#### RECORD EXCERPTS ####

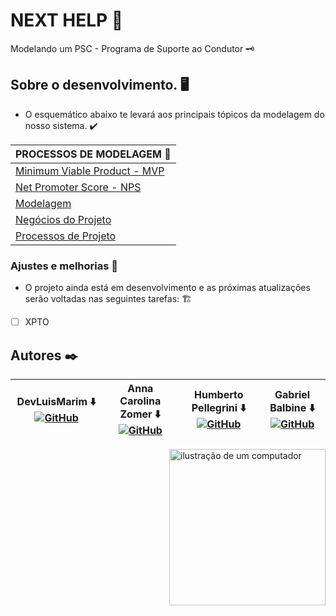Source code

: # NEXT HELP 🚗

Modelando um PSC - Programa de Suporte ao Condutor 🗝️

## Sobre o desenvolvimento. 🖥️

- O esquemático abaixo te levará aos principais tópicos da modelagem do nosso sistema. ✔️
  
<div align = "middle">
 
| PROCESSOS DE MODELAGEM 🔨 |
|---------|
| [Minimum Viable Product - MVP](https://github.com/z0mer/PJ.PSC/blob/main/MVP.md) |
| [Net Promoter Score - NPS](https://github.com/z0mer/PJ.PSC/blob/main/NPS.md) |
| [Modelagem](https://github.com/z0mer/PJ.PSC/blob/main/Modelagem.md) |
| [Negócios do Projeto](https://github.com/z0mer/PJ.PSC/blob/main/NegocioDoProjeto.md) |
| [Processos de Projeto](https://github.com/z0mer/PJ.PSC/blob/main/ProcessosDeNegocios.md) |

</div>


### Ajustes e melhorias 🚧

- O projeto ainda está em desenvolvimento e as próximas atualizações serão voltadas nas seguintes tarefas: 🏗️

- [ ]  XPTO


## Autores ✒️  


| DevLuisMarim ⬇️ [![GitHub](https://img.shields.io/badge/GitHub-181717.svg?style=for-the-badge&logo=GitHub&logoColor=white)](https://github.com/LuiisMarim) | Anna Carolina Zomer ⬇️ [![GitHub](https://img.shields.io/badge/GitHub-181717.svg?style=for-the-badge&logo=GitHub&logoColor=white)](https://github.com/z0mer) | Humberto Pellegrini ⬇️ [![GitHub](https://img.shields.io/badge/GitHub-181717.svg?style=for-the-badge&logo=GitHub&logoColor=white)](https://github.com/Humbertin07) | Gabriel Balbine ⬇️ [![GitHub](https://img.shields.io/badge/GitHub-181717.svg?style=for-the-badge&logo=GitHub&logoColor=white)](https://github.com/GabrielBalbine) |
|-------------------|--------------------|-------------------|------------------|

<img src="https://raw.githubusercontent.com/MicaelliMedeiros/micaellimedeiros/master/image/computer-illustration.png" alt="ilustração de um computador" min-width="350px" max-width="200px" width="250px" align="right">


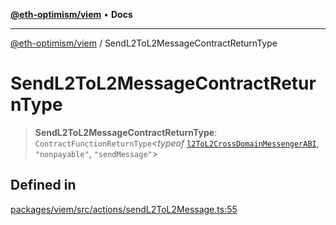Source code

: [**@eth-optimism/viem**](../README.md) • **Docs**

***

[@eth-optimism/viem](../README.md) / SendL2ToL2MessageContractReturnType

# SendL2ToL2MessageContractReturnType

> **SendL2ToL2MessageContractReturnType**: `ContractFunctionReturnType`\<*typeof* [`l2ToL2CrossDomainMessengerABI`](../variables/l2ToL2CrossDomainMessengerABI.md), `"nonpayable"`, `"sendMessage"`\>

## Defined in

[packages/viem/src/actions/sendL2ToL2Message.ts:55](https://github.com/ethereum-optimism/ecosystem/blob/5f378d3b907e5960d4ca4cd1b4965867e0f1fb40/packages/viem/src/actions/sendL2ToL2Message.ts#L55)
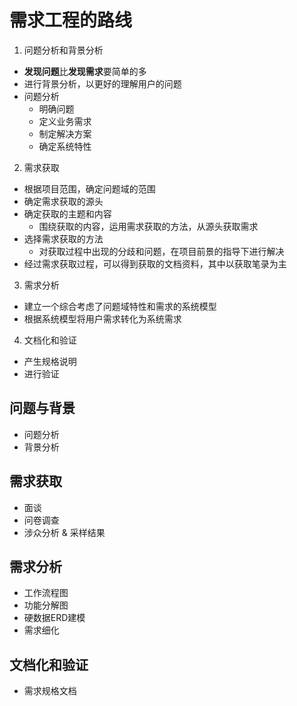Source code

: # 需求工程的路线

1. 问题分析和背景分析
  - **发现问题**比**发现需求**要简单的多
  - 进行背景分析，以更好的理解用户的问题
  - 问题分析
    - 明确问题
    - 定义业务需求
    - 制定解决方案
    - 确定系统特性
2. 需求获取
  - 根据项目范围，确定问题域的范围
  - 确定需求获取的源头
  - 确定获取的主题和内容
    - 围绕获取的内容，运用需求获取的方法，从源头获取需求
  - 选择需求获取的方法
    - 对获取过程中出现的分歧和问题，在项目前景的指导下进行解决
  - 经过需求获取过程，可以得到获取的文档资料，其中以获取笔录为主
3. 需求分析
  - 建立一个综合考虑了问题域特性和需求的系统模型
  - 根据系统模型将用户需求转化为系统需求
4. 文档化和验证
  - 产生规格说明
  - 进行验证

## 问题与背景
- 问题分析
- 背景分析

## 需求获取
- 面谈
- 问卷调查
- 涉众分析 & 采样结果
  
## 需求分析
- 工作流程图
- 功能分解图
- 硬数据ERD建模
- 需求细化
  
## 文档化和验证
- 需求规格文档
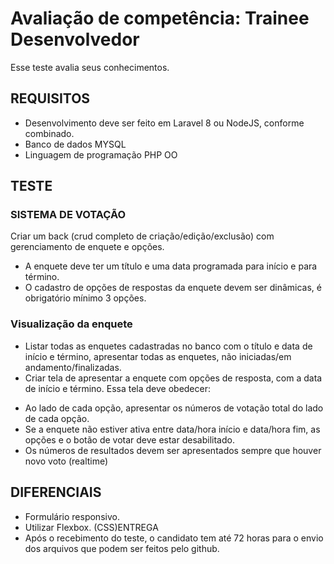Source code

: # Avaliação de competência: Trainee Desenvolvedor

Esse teste avalia seus conhecimentos.

## REQUISITOS
- Desenvolvimento deve ser feito em Laravel 8 ou NodeJS, conforme combinado.
- Banco de dados MYSQL
- Linguagem de programação PHP OO
## TESTE
### SISTEMA DE VOTAÇÃO
Criar um back (crud completo de criação/edição/exclusão) com gerenciamento de enquete e opções.
- A enquete deve ter um título e uma data programada para início e para término.
- O cadastro de opções de respostas da enquete devem ser dinâmicas, é obrigatório mínimo 3 opções.
### Visualização da enquete
- Listar todas as enquetes cadastradas no banco com o título e data de início e término, apresentar todas as enquetes, não iniciadas/em andamento/finalizadas.
- Criar tela de apresentar a enquete com opções de resposta, com a data de início e término. Essa tela deve obedecer:
* Ao lado de cada opção, apresentar os números de votação total do lado de cada opção.
* Se a enquete não estiver ativa entre data/hora início e data/hora fim, as opções e o botão de votar deve estar desabilitado.
* Os números de resultados devem ser apresentados sempre que houver novo voto (realtime)
## DIFERENCIAIS
- Formulário responsivo.
- Utilizar Flexbox. (CSS)ENTREGA
- Após o recebimento do teste, o candidato tem até 72 horas para o envio dos arquivos que podem ser feitos pelo github.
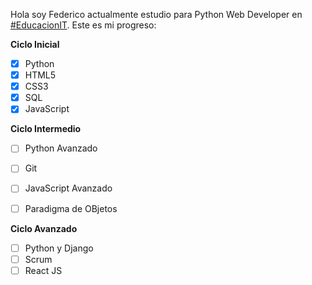 Hola soy Federico actualmente estudio para Python Web Developer en [#EducacionIT](https://www.educacionit.com/).
Este es mi progreso:

**Ciclo Inicial**          

- [X]  Python           
- [X]  HTML5              
- [X] CSS3              
- [X] SQL             
- [X] JavaScript      

 **Ciclo Intermedio**

- [ ]   Python Avanzado        
- [ ]   Git                   
- [ ]  JavaScript Avanzado    
- [ ]   Paradigma de OBjetos  


**Ciclo Avanzado**

- [ ] Python y Django
- [ ] Scrum
- [ ] React JS

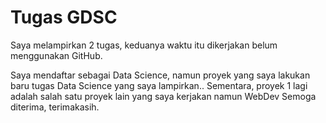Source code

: # Tugas GDSC
Saya melampirkan 2 tugas, keduanya waktu itu dikerjakan belum menggunakan GitHub.

Saya mendaftar sebagai Data Science, namun proyek yang saya lakukan baru tugas Data Science yang saya lampirkan..
Sementara, proyek 1 lagi adalah salah satu proyek lain yang saya kerjakan namun WebDev
Semoga diterima, terimakasih.
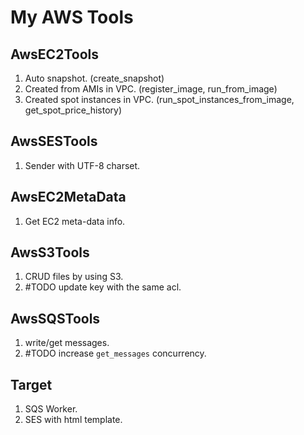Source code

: # My AWS Tools

## AwsEC2Tools

1. Auto snapshot. (create_snapshot)
2. Created from AMIs in VPC. (register_image, run_from_image)
3. Created spot instances in VPC. (run_spot_instances_from_image, get_spot_price_history)

## AwsSESTools

1. Sender with UTF-8 charset.

## AwsEC2MetaData

1. Get EC2 meta-data info.

## AwsS3Tools

1. CRUD files by using S3.
2. #TODO update key with the same acl.

## AwsSQSTools

1. write/get messages.
2. #TODO increase ``get_messages`` concurrency.

## Target

1. SQS Worker.
2. SES with html template.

####

DESCRIPTION OF THE TASK:
What you return must be the entries above, exactly as they appear, without any pictures.

FINISHED TASK:
Source code

: # NEXT HELP 🚗

Modelando um PSC - Programa de Suporte ao Condutor 🗝️

## Sobre o desenvolvimento. 🖥️

- O esquemático abaixo te levará aos principais tópicos da modelagem do nosso sistema. ✔️
  
<div align = "middle">
 
| PROCESSOS DE MODELAGEM 🔨 |
|---------|
| [Minimum Viable Product - MVP](https://github.com/z0mer/PJ.PSC/blob/main/MVP.md) |
| [Net Promoter Score - NPS](https://github.com/z0mer/PJ.PSC/blob/main/NPS.md) |
| [Modelagem](https://github.com/z0mer/PJ.PSC/blob/main/Modelagem.md) |
| [Negócios do Projeto](https://github.com/z0mer/PJ.PSC/blob/main/NegocioDoProjeto.md) |
| [Processos de Projeto](https://github.com/z0mer/PJ.PSC/blob/main/ProcessosDeNegocios.md) |

</div>


### Ajustes e melhorias 🚧

- O projeto ainda está em desenvolvimento e as próximas atualizações serão voltadas nas seguintes tarefas: 🏗️

- [ ]  XPTO


## Autores ✒️  


| DevLuisMarim ⬇️ [![GitHub](https://img.shields.io/badge/GitHub-181717.svg?style=for-the-badge&logo=GitHub&logoColor=white)](https://github.com/LuiisMarim) | Anna Carolina Zomer ⬇️ [![GitHub](https://img.shields.io/badge/GitHub-181717.svg?style=for-the-badge&logo=GitHub&logoColor=white)](https://github.com/z0mer) | Humberto Pellegrini ⬇️ [![GitHub](https://img.shields.io/badge/GitHub-181717.svg?style=for-the-badge&logo=GitHub&logoColor=white)](https://github.com/Humbertin07) | Gabriel Balbine ⬇️ [![GitHub](https://img.shields.io/badge/GitHub-181717.svg?style=for-the-badge&logo=GitHub&logoColor=white)](https://github.com/GabrielBalbine) |
|-------------------|--------------------|-------------------|------------------|

<img src="https://raw.githubusercontent.com/MicaelliMedeiros/micaellimedeiros/master/image/computer-illustration.png" alt="ilustração de um computador" min-width="350px" max-width="200px" width="250px" align="right">


Source code

: [**@eth-optimism/viem**](../README.md) • **Docs**

***

[@eth-optimism/viem](../README.md) / SendL2ToL2MessageContractReturnType

# SendL2ToL2MessageContractReturnType

> **SendL2ToL2MessageContractReturnType**: `ContractFunctionReturnType`\<*typeof* [`l2ToL2CrossDomainMessengerABI`](../variables/l2ToL2CrossDomainMessengerABI.md), `"nonpayable"`, `"sendMessage"`\>

## Defined in

[packages/viem/src/actions/sendL2ToL2Message.ts:55](https://github.com/ethereum-optimism/ecosystem/blob/5f378d3b907e5960d4ca4cd1b4965867e0f1fb40/packages/viem/src/actions/sendL2ToL2Message.ts#L55)
Source code

: # 需求工程的路线

1. 问题分析和背景分析
  - **发现问题**比**发现需求**要简单的多
  - 进行背景分析，以更好的理解用户的问题
  - 问题分析
    - 明确问题
    - 定义业务需求
    - 制定解决方案
    - 确定系统特性
2. 需求获取
  - 根据项目范围，确定问题域的范围
  - 确定需求获取的源头
  - 确定获取的主题和内容
    - 围绕获取的内容，运用需求获取的方法，从源头获取需求
  - 选择需求获取的方法
    - 对获取过程中出现的分歧和问题，在项目前景的指导下进行解决
  - 经过需求获取过程，可以得到获取的文档资料，其中以获取笔录为主
3. 需求分析
  - 建立一个综合考虑了问题域特性和需求的系统模型
  - 根据系统模型将用户需求转化为系统需求
4. 文档化和验证
  - 产生规格说明
  - 进行验证

## 问题与背景
- 问题分析
- 背景分析

## 需求获取
- 面谈
- 问卷调查
- 涉众分析 & 采样结果
  
## 需求分析
- 工作流程图
- 功能分解图
- 硬数据ERD建模
- 需求细化
  
## 文档化和验证
- 需求规格文档
Source code

: # Avaliação de competência: Trainee Desenvolvedor

Esse teste avalia seus conhecimentos.

## REQUISITOS
- Desenvolvimento deve ser feito em Laravel 8 ou NodeJS, conforme combinado.
- Banco de dados MYSQL
- Linguagem de programação PHP OO
## TESTE
### SISTEMA DE VOTAÇÃO
Criar um back (crud completo de criação/edição/exclusão) com gerenciamento de enquete e opções.
- A enquete deve ter um título e uma data programada para início e para término.
- O cadastro de opções de respostas da enquete devem ser dinâmicas, é obrigatório mínimo 3 opções.
### Visualização da enquete
- Listar todas as enquetes cadastradas no banco com o título e data de início e término, apresentar todas as enquetes, não iniciadas/em andamento/finalizadas.
- Criar tela de apresentar a enquete com opções de resposta, com a data de início e término. Essa tela deve obedecer:
* Ao lado de cada opção, apresentar os números de votação total do lado de cada opção.
* Se a enquete não estiver ativa entre data/hora início e data/hora fim, as opções e o botão de votar deve estar desabilitado.
* Os números de resultados devem ser apresentados sempre que houver novo voto (realtime)
## DIFERENCIAIS
- Formulário responsivo.
- Utilizar Flexbox. (CSS)ENTREGA
- Após o recebimento do teste, o candidato tem até 72 horas para o envio dos arquivos que podem ser feitos pelo github.
 Hola soy Federico actualmente estudio para Python Web Developer en [#EducacionIT](https://www.educacionit.com/).
Este es mi progreso:

**Ciclo Inicial**          

- [X]  Python           
- [X]  HTML5              
- [X] CSS3              
- [X] SQL             
- [X] JavaScript      

 **Ciclo Intermedio**

- [ ]   Python Avanzado        
- [ ]   Git                   
- [ ]  JavaScript Avanzado    
- [ ]   Paradigma de OBjetos  


**Ciclo Avanzado**

- [ ] Python y Django
- [ ] Scrum
- [ ] React JS

Source code

: # Tugas GDSC
Saya melampirkan 2 tugas, keduanya waktu itu dikerjakan belum menggunakan GitHub.

Saya mendaftar sebagai Data Science, namun proyek yang saya lakukan baru tugas Data Science yang saya lampirkan..
Sementara, proyek 1 lagi adalah salah satu proyek lain yang saya kerjakan namun WebDev
Semoga diterima, terimakasih.
Source code

: # My AWS Tools

## AwsEC2Tools

1. Auto snapshot. (create_snapshot)
2. Created from AMIs in VPC. (register_image, run_from_image)
3. Created spot instances in VPC. (run_spot_instances_from_image, get_spot_price_history)

## AwsSESTools

1. Sender with UTF-8 charset.

## AwsEC2MetaData

1. Get EC2 meta-data info.

## AwsS3Tools

1. CRUD files by using S3.
2. #TODO update key with the same acl.

## AwsSQSTools

1. write/get messages.
2. #TODO increase ``get_messages`` concurrency.

## Target

1. SQS Worker.
2. SES with html template.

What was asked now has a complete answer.